▶ _EXERCISE REQUIREMENTS_
Below are records; count the lines in them that hold "orderId" and give only the count.

>>>

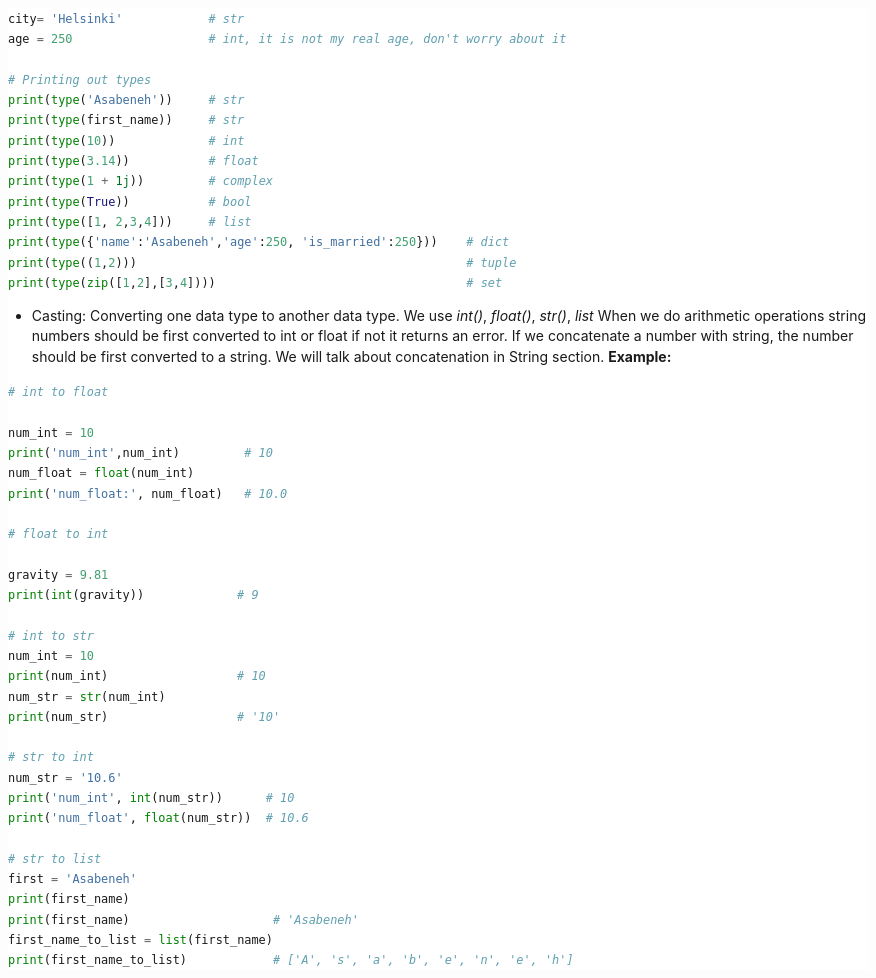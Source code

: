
  ```py
city= 'Helsinki'            # str
age = 250                   # int, it is not my real age, don't worry about it

# Printing out types
print(type('Asabeneh'))     # str
print(type(first_name))     # str
print(type(10))             # int 
print(type(3.14))           # float
print(type(1 + 1j))         # complex
print(type(True))           # bool
print(type([1, 2,3,4]))     # list
print(type({'name':'Asabeneh','age':250, 'is_married':250}))    # dict
print(type((1,2)))                                              # tuple
print(type(zip([1,2],[3,4])))                                   # set
```
* Casting: Converting one data type to another data type. We use *int()*, *float()*, *str()*, *list*
When we do arithmetic operations string numbers should be first converted to int or float if not it returns an error. If we concatenate a number with string, the number should be first converted to a string. We will talk about concatenation in String section.
**Example:**
```py
# int to float

num_int = 10
print('num_int',num_int)         # 10
num_float = float(num_int)
print('num_float:', num_float)   # 10.0

# float to int

gravity = 9.81
print(int(gravity))             # 9

# int to str
num_int = 10
print(num_int)                  # 10
num_str = str(num_int)
print(num_str)                  # '10'

# str to int
num_str = '10.6'
print('num_int', int(num_str))      # 10
print('num_float', float(num_str))  # 10.6

# str to list
first = 'Asabeneh'
print(first_name)
print(first_name)                    # 'Asabeneh'
first_name_to_list = list(first_name) 
print(first_name_to_list)            # ['A', 's', 'a', 'b', 'e', 'n', 'e', 'h']
```
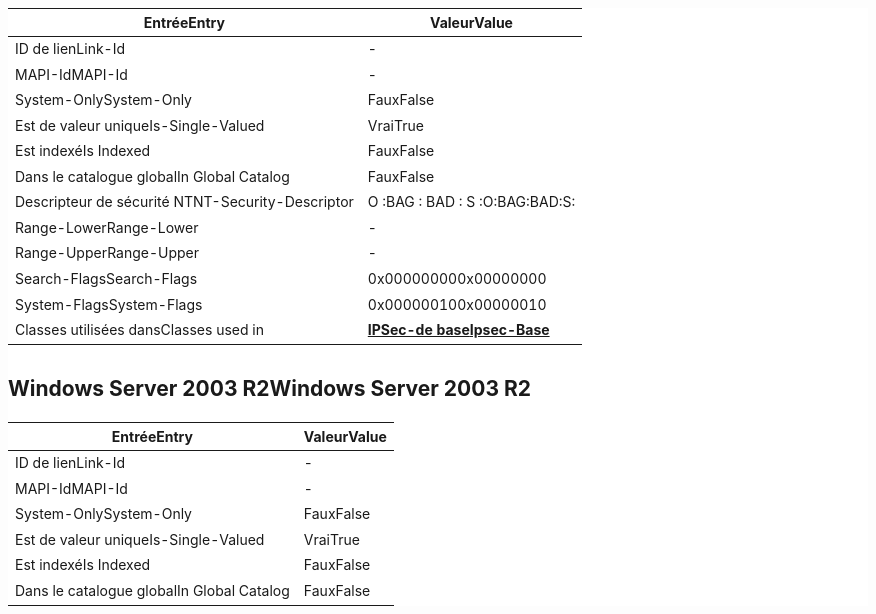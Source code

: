 

| <span data-ttu-id="4b6a3-153">Entrée</span><span class="sxs-lookup"><span data-stu-id="4b6a3-153">Entry</span></span> | <span data-ttu-id="4b6a3-154">Valeur</span><span class="sxs-lookup"><span data-stu-id="4b6a3-154">Value</span></span> |
|------------------------|----------------------------------------------|
| <span data-ttu-id="4b6a3-155">ID de lien</span><span class="sxs-lookup"><span data-stu-id="4b6a3-155">Link-Id</span></span>                | \-                                           |
| <span data-ttu-id="4b6a3-156">MAPI-Id</span><span class="sxs-lookup"><span data-stu-id="4b6a3-156">MAPI-Id</span></span>                | \-                                           |
| <span data-ttu-id="4b6a3-157">System-Only</span><span class="sxs-lookup"><span data-stu-id="4b6a3-157">System-Only</span></span>            | <span data-ttu-id="4b6a3-158">Faux</span><span class="sxs-lookup"><span data-stu-id="4b6a3-158">False</span></span>                                        |
| <span data-ttu-id="4b6a3-159">Est de valeur unique</span><span class="sxs-lookup"><span data-stu-id="4b6a3-159">Is-Single-Valued</span></span>       | <span data-ttu-id="4b6a3-160">Vrai</span><span class="sxs-lookup"><span data-stu-id="4b6a3-160">True</span></span>                                         |
| <span data-ttu-id="4b6a3-161">Est indexé</span><span class="sxs-lookup"><span data-stu-id="4b6a3-161">Is Indexed</span></span>             | <span data-ttu-id="4b6a3-162">Faux</span><span class="sxs-lookup"><span data-stu-id="4b6a3-162">False</span></span>                                        |
| <span data-ttu-id="4b6a3-163">Dans le catalogue global</span><span class="sxs-lookup"><span data-stu-id="4b6a3-163">In Global Catalog</span></span>      | <span data-ttu-id="4b6a3-164">Faux</span><span class="sxs-lookup"><span data-stu-id="4b6a3-164">False</span></span>                                        |
| <span data-ttu-id="4b6a3-165">Descripteur de sécurité NT</span><span class="sxs-lookup"><span data-stu-id="4b6a3-165">NT-Security-Descriptor</span></span> | <span data-ttu-id="4b6a3-166">O :BAG : BAD : S :</span><span class="sxs-lookup"><span data-stu-id="4b6a3-166">O:BAG:BAD:S:</span></span>                                 |
| <span data-ttu-id="4b6a3-167">Range-Lower</span><span class="sxs-lookup"><span data-stu-id="4b6a3-167">Range-Lower</span></span>            | \-                                           |
| <span data-ttu-id="4b6a3-168">Range-Upper</span><span class="sxs-lookup"><span data-stu-id="4b6a3-168">Range-Upper</span></span>            | \-                                           |
| <span data-ttu-id="4b6a3-169">Search-Flags</span><span class="sxs-lookup"><span data-stu-id="4b6a3-169">Search-Flags</span></span>           | <span data-ttu-id="4b6a3-170">0x00000000</span><span class="sxs-lookup"><span data-stu-id="4b6a3-170">0x00000000</span></span>                                   |
| <span data-ttu-id="4b6a3-171">System-Flags</span><span class="sxs-lookup"><span data-stu-id="4b6a3-171">System-Flags</span></span>           | <span data-ttu-id="4b6a3-172">0x00000010</span><span class="sxs-lookup"><span data-stu-id="4b6a3-172">0x00000010</span></span>                                   |
| <span data-ttu-id="4b6a3-173">Classes utilisées dans</span><span class="sxs-lookup"><span data-stu-id="4b6a3-173">Classes used in</span></span>        | [<span data-ttu-id="4b6a3-174">**IPSec-de base**</span><span class="sxs-lookup"><span data-stu-id="4b6a3-174">**Ipsec-Base**</span></span>](c-ipsecbase.md)<br/> |



## <a name="windows-server-2003-r2"></a><span data-ttu-id="4b6a3-175">Windows Server 2003 R2</span><span class="sxs-lookup"><span data-stu-id="4b6a3-175">Windows Server 2003 R2</span></span>



| <span data-ttu-id="4b6a3-176">Entrée</span><span class="sxs-lookup"><span data-stu-id="4b6a3-176">Entry</span></span> | <span data-ttu-id="4b6a3-177">Valeur</span><span class="sxs-lookup"><span data-stu-id="4b6a3-177">Value</span></span> |
|------------------------|----------------------------------------------|
| <span data-ttu-id="4b6a3-178">ID de lien</span><span class="sxs-lookup"><span data-stu-id="4b6a3-178">Link-Id</span></span>                | \-                                           |
| <span data-ttu-id="4b6a3-179">MAPI-Id</span><span class="sxs-lookup"><span data-stu-id="4b6a3-179">MAPI-Id</span></span>                | \-                                           |
| <span data-ttu-id="4b6a3-180">System-Only</span><span class="sxs-lookup"><span data-stu-id="4b6a3-180">System-Only</span></span>            | <span data-ttu-id="4b6a3-181">Faux</span><span class="sxs-lookup"><span data-stu-id="4b6a3-181">False</span></span>                                        |
| <span data-ttu-id="4b6a3-182">Est de valeur unique</span><span class="sxs-lookup"><span data-stu-id="4b6a3-182">Is-Single-Valued</span></span>       | <span data-ttu-id="4b6a3-183">Vrai</span><span class="sxs-lookup"><span data-stu-id="4b6a3-183">True</span></span>                                         |
| <span data-ttu-id="4b6a3-184">Est indexé</span><span class="sxs-lookup"><span data-stu-id="4b6a3-184">Is Indexed</span></span>             | <span data-ttu-id="4b6a3-185">Faux</span><span class="sxs-lookup"><span data-stu-id="4b6a3-185">False</span></span>                                        |
| <span data-ttu-id="4b6a3-186">Dans le catalogue global</span><span class="sxs-lookup"><span data-stu-id="4b6a3-186">In Global Catalog</span></span>      | <span data-ttu-id="4b6a3-187">Faux</span><span class="sxs-lookup"><span data-stu-id="4b6a3-187">False</span></span>                                        |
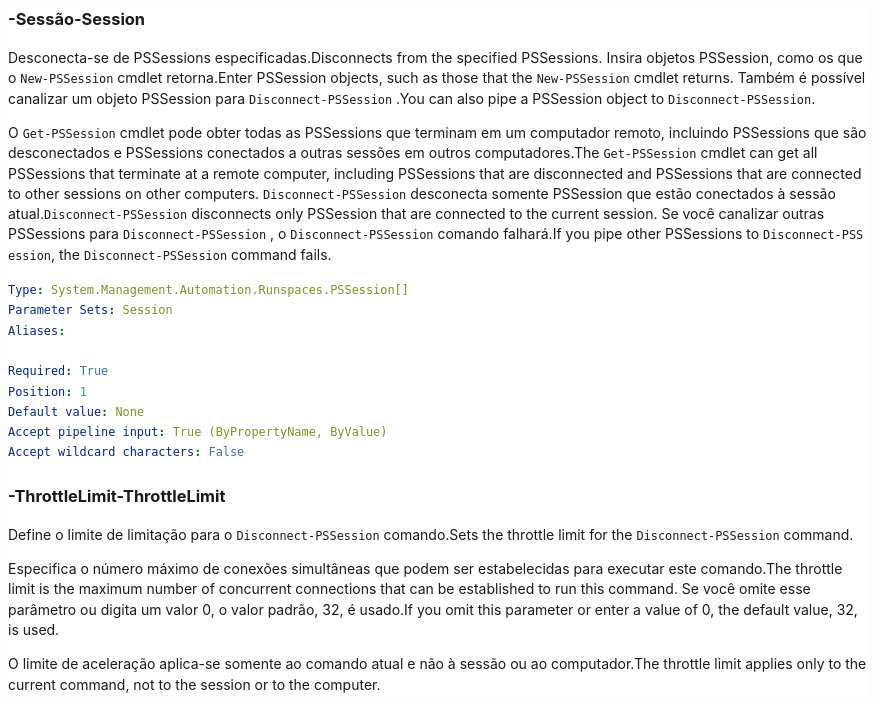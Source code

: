 ### <span data-ttu-id="05d4e-211">-Sessão</span><span class="sxs-lookup"><span data-stu-id="05d4e-211">-Session</span></span>

<span data-ttu-id="05d4e-212">Desconecta-se de PSSessions especificadas.</span><span class="sxs-lookup"><span data-stu-id="05d4e-212">Disconnects from the specified PSSessions.</span></span> <span data-ttu-id="05d4e-213">Insira objetos PSSession, como os que o `New-PSSession` cmdlet retorna.</span><span class="sxs-lookup"><span data-stu-id="05d4e-213">Enter PSSession objects, such as those that the `New-PSSession` cmdlet returns.</span></span> <span data-ttu-id="05d4e-214">Também é possível canalizar um objeto PSSession para `Disconnect-PSSession` .</span><span class="sxs-lookup"><span data-stu-id="05d4e-214">You can also pipe a PSSession object to `Disconnect-PSSession`.</span></span>

<span data-ttu-id="05d4e-215">O `Get-PSSession` cmdlet pode obter todas as PSSessions que terminam em um computador remoto, incluindo PSSessions que são desconectados e PSSessions conectados a outras sessões em outros computadores.</span><span class="sxs-lookup"><span data-stu-id="05d4e-215">The `Get-PSSession` cmdlet can get all PSSessions that terminate at a remote computer, including PSSessions that are disconnected and PSSessions that are connected to other sessions on other computers.</span></span> <span data-ttu-id="05d4e-216">`Disconnect-PSSession` desconecta somente PSSession que estão conectados à sessão atual.</span><span class="sxs-lookup"><span data-stu-id="05d4e-216">`Disconnect-PSSession` disconnects only PSSession that are connected to the current session.</span></span> <span data-ttu-id="05d4e-217">Se você canalizar outras PSSessions para `Disconnect-PSSession` , o `Disconnect-PSSession` comando falhará.</span><span class="sxs-lookup"><span data-stu-id="05d4e-217">If you pipe other PSSessions to `Disconnect-PSSession`, the `Disconnect-PSSession` command fails.</span></span>

```yaml
Type: System.Management.Automation.Runspaces.PSSession[]
Parameter Sets: Session
Aliases:

Required: True
Position: 1
Default value: None
Accept pipeline input: True (ByPropertyName, ByValue)
Accept wildcard characters: False
```

### <span data-ttu-id="05d4e-218">-ThrottleLimit</span><span class="sxs-lookup"><span data-stu-id="05d4e-218">-ThrottleLimit</span></span>

<span data-ttu-id="05d4e-219">Define o limite de limitação para o `Disconnect-PSSession` comando.</span><span class="sxs-lookup"><span data-stu-id="05d4e-219">Sets the throttle limit for the `Disconnect-PSSession` command.</span></span>

<span data-ttu-id="05d4e-220">Especifica o número máximo de conexões simultâneas que podem ser estabelecidas para executar este comando.</span><span class="sxs-lookup"><span data-stu-id="05d4e-220">The throttle limit is the maximum number of concurrent connections that can be established to run this command.</span></span> <span data-ttu-id="05d4e-221">Se você omite esse parâmetro ou digita um valor 0, o valor padrão, 32, é usado.</span><span class="sxs-lookup"><span data-stu-id="05d4e-221">If you omit this parameter or enter a value of 0, the default value, 32, is used.</span></span>

<span data-ttu-id="05d4e-222">O limite de aceleração aplica-se somente ao comando atual e não à sessão ou ao computador.</span><span class="sxs-lookup"><span data-stu-id="05d4e-222">The throttle limit applies only to the current command, not to the session or to the computer.</span></span>
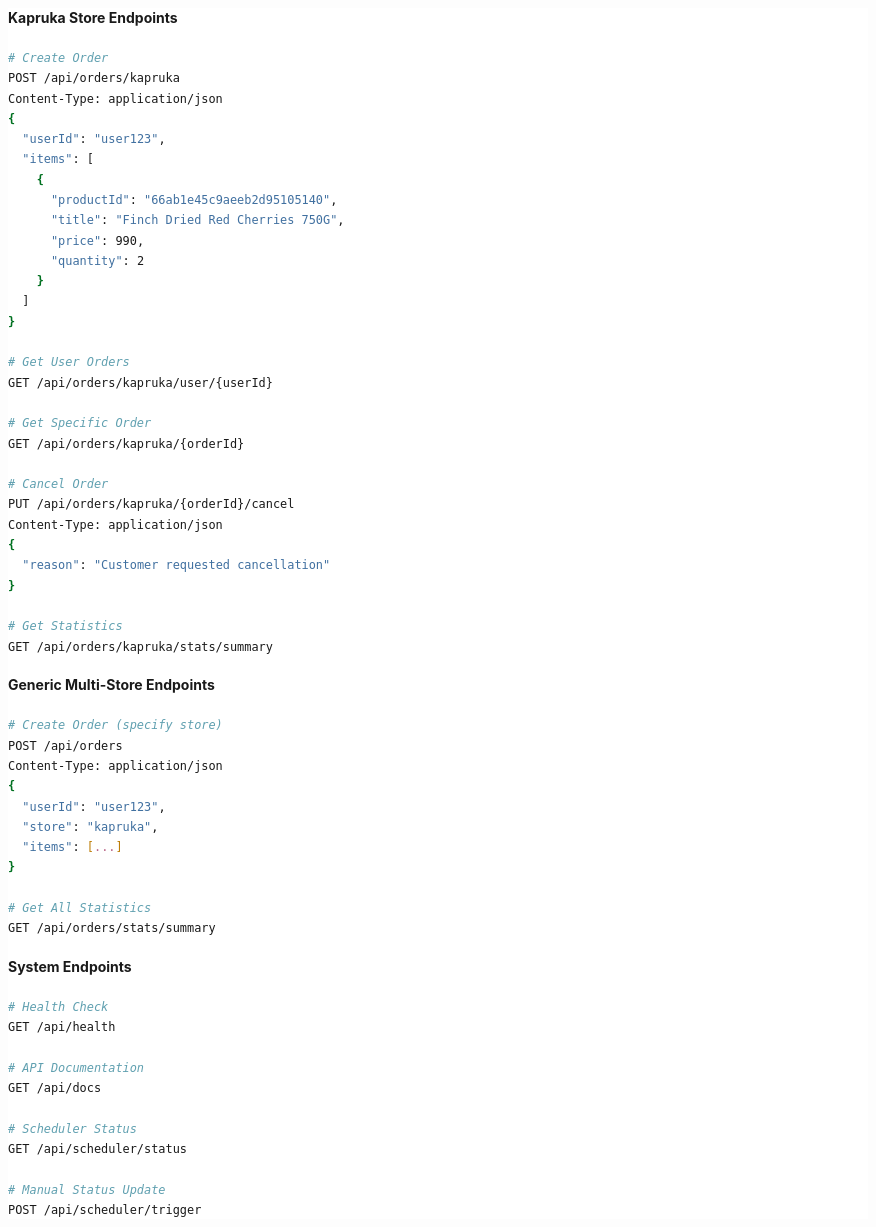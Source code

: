 #### Kapruka Store Endpoints
```bash
# Create Order
POST /api/orders/kapruka
Content-Type: application/json
{
  "userId": "user123",
  "items": [
    {
      "productId": "66ab1e45c9aeeb2d95105140",
      "title": "Finch Dried Red Cherries 750G",
      "price": 990,
      "quantity": 2
    }
  ]
}

# Get User Orders
GET /api/orders/kapruka/user/{userId}

# Get Specific Order
GET /api/orders/kapruka/{orderId}

# Cancel Order
PUT /api/orders/kapruka/{orderId}/cancel
Content-Type: application/json
{
  "reason": "Customer requested cancellation"
}

# Get Statistics
GET /api/orders/kapruka/stats/summary
```

#### Generic Multi-Store Endpoints
```bash
# Create Order (specify store)
POST /api/orders
Content-Type: application/json
{
  "userId": "user123",
  "store": "kapruka",
  "items": [...]
}

# Get All Statistics
GET /api/orders/stats/summary
```

#### System Endpoints
```bash
# Health Check
GET /api/health

# API Documentation
GET /api/docs

# Scheduler Status
GET /api/scheduler/status

# Manual Status Update
POST /api/scheduler/trigger
```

<<<

▶ _TASK RESULT_
2